Toujours agrippée au sachet, Kenshuu posa sa main sur le lit et se pencha plus près. De sa main libre, elle écarta doucement la frange de Reirin de son visage.
— Tu avais tout abandonné. Tu étais trop désespérée de sauver les apparences pour faire ce que tu voulais vraiment. Tu acceptais les invitations des autres avec le sourire, mais tu ne te rapprochais jamais de personne et ne désirais rien de ton propre chef.
Reirin s’était toujours tenue quelque part en hauteur, hors d’atteinte. À présent, cette même Demoiselle qui était censée glisser entre les doigts des gens comme un papillon et flotter haut dans les airs volait un peu plus près du sol. Elle faisait face à toutes sortes d’émotions brutes et se sentait bouleversée. Elle apprenait à devenir impatiente, parfois en colère, et même un peu avide.
Si elle en venait à tendre la main vers ceux qui l’entouraient — aussi hésitante fût-elle —, ces personnes tomberaient encore plus profondément amoureuses d’elle qu’elles ne l’étaient déjà. Reirin elle-même apprendrait ce que sont l’amitié et l’amour et en viendrait à profiter de la vie du fond du cœur.
— Ne deviens pas trop exubérante, Reirin.
Plissant les yeux, Kenshuu retira la main qui caressait le front de sa nièce. La prochaine chose que ces doigts parés de bagues extravagantes effleurèrent fut le cou élancé de Reirin.
— Sinon, je…
Elle écarta alors les doigts pour recouvrir toute la gorge de la Demoiselle. Sa prise n’avait toutefois aucune force. Kenshuu resta simplement là, silencieuse, pendant un instant, puis retira brusquement sa main comme si elle s’était lassée.
L’impératrice se laissa retomber dans son fauteuil et s’affala négligemment contre le dossier. Jetant un coup d’œil au sachet qu’elle tenait encore à la main, elle le lança en l’air et le rattrapa par le cordon. Puis, elle se mit à le faire tournoyer.

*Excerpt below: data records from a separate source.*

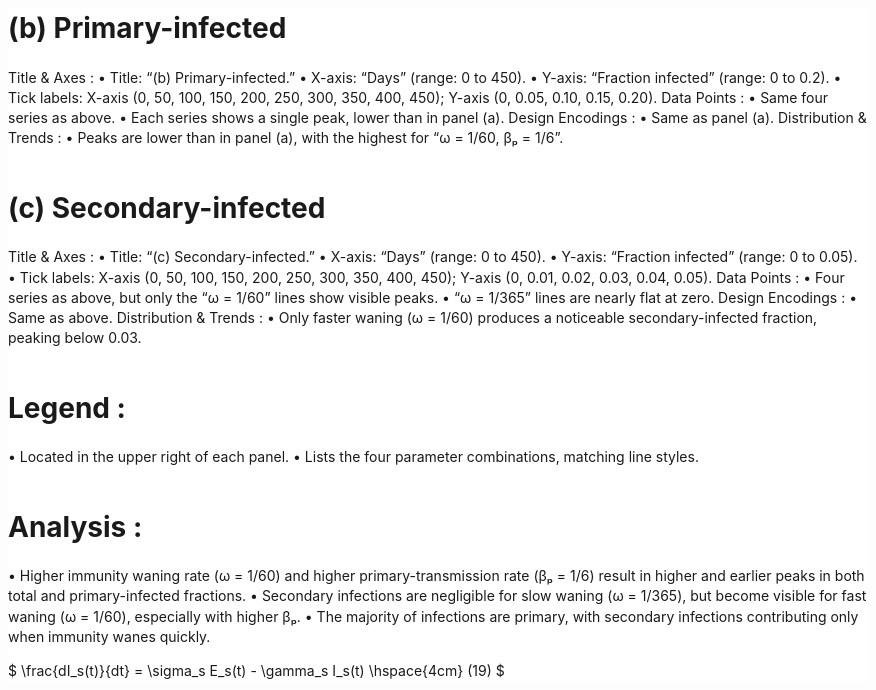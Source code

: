 
# (b) Primary-infected
Title & Axes :
  • Title: “(b) Primary-infected.”
  • X-axis: “Days” (range: 0 to 450).
  • Y-axis: “Fraction infected” (range: 0 to 0.2).
  • Tick labels: X-axis (0, 50, 100, 150, 200, 250, 300, 350, 400, 450); Y-axis (0, 0.05, 0.10, 0.15, 0.20).
Data Points :
  • Same four series as above.
  • Each series shows a single peak, lower than in panel (a).
Design Encodings :
  • Same as panel (a).
Distribution & Trends :
  • Peaks are lower than in panel (a), with the highest for “ω = 1/60, βₚ = 1/6”.

# (c) Secondary-infected
Title & Axes :
  • Title: “(c) Secondary-infected.”
  • X-axis: “Days” (range: 0 to 450).
  • Y-axis: “Fraction infected” (range: 0 to 0.05).
  • Tick labels: X-axis (0, 50, 100, 150, 200, 250, 300, 350, 400, 450); Y-axis (0, 0.01, 0.02, 0.03, 0.04, 0.05).
Data Points :
  • Four series as above, but only the “ω = 1/60” lines show visible peaks.
  • “ω = 1/365” lines are nearly flat at zero.
Design Encodings :
  • Same as above.
Distribution & Trends :
  • Only faster waning (ω = 1/60) produces a noticeable secondary-infected fraction, peaking below 0.03.

# Legend :
  • Located in the upper right of each panel.
  • Lists the four parameter combinations, matching line styles.

# Analysis :
  • Higher immunity waning rate (ω = 1/60) and higher primary-transmission rate (βₚ = 1/6) result in higher and earlier peaks in both total and primary-infected fractions.
  • Secondary infections are negligible for slow waning (ω = 1/365), but become visible for fast waning (ω = 1/60), especially with higher βₚ.
  • The majority of infections are primary, with secondary infections contributing only when immunity wanes quickly. 

$
\frac{dI_s(t)}{dt} = \sigma_s E_s(t) - \gamma_s I_s(t) \hspace{4cm} (19)
$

— On dirait que le sachet n’a finalement pas trouvé preneur. Tant pis, je suppose que je vais devoir le laisser à mes neveux trop zélés. Ils vont être tellement ravis que je parie qu’il finira exposé au mausolée pendant un moment.
Les pensées de Kenshuu tournaient au rythme du sachet, se tournant vers les deux frères de Reirin. Ces deux neveux trop zélés étaient si attentionnés et surprotecteurs qu’ils parvenaient parfois à faire rougir de honte même Gyoumei.
— Dire que la Fête des Récoltes de cette année va se tenir dans le territoire du sud, justement. Je me demande si laisser ces deux-là pour veiller sur Reirin va apporter la chance ou le désastre… murmura-t-elle en fronçant les sourcils.
La raison pour laquelle l’empereur l’avait convoquée plus tôt était justement pour l’informer de cette Fête des Récoltes.
Une belle façon de gâcher tous mes grands projets.
Kenshuu serra un peu trop fort le cordon. Ce dernier glissa entre ses doigts, et le sachet s’envola
— Oups, dit-elle en haussant un sourcil tandis qu’elle observait la scène. Je suppose que la réponse est « catastrophe ».
Le sachet gisait sur le sol, la face brodée tournée vers le bas.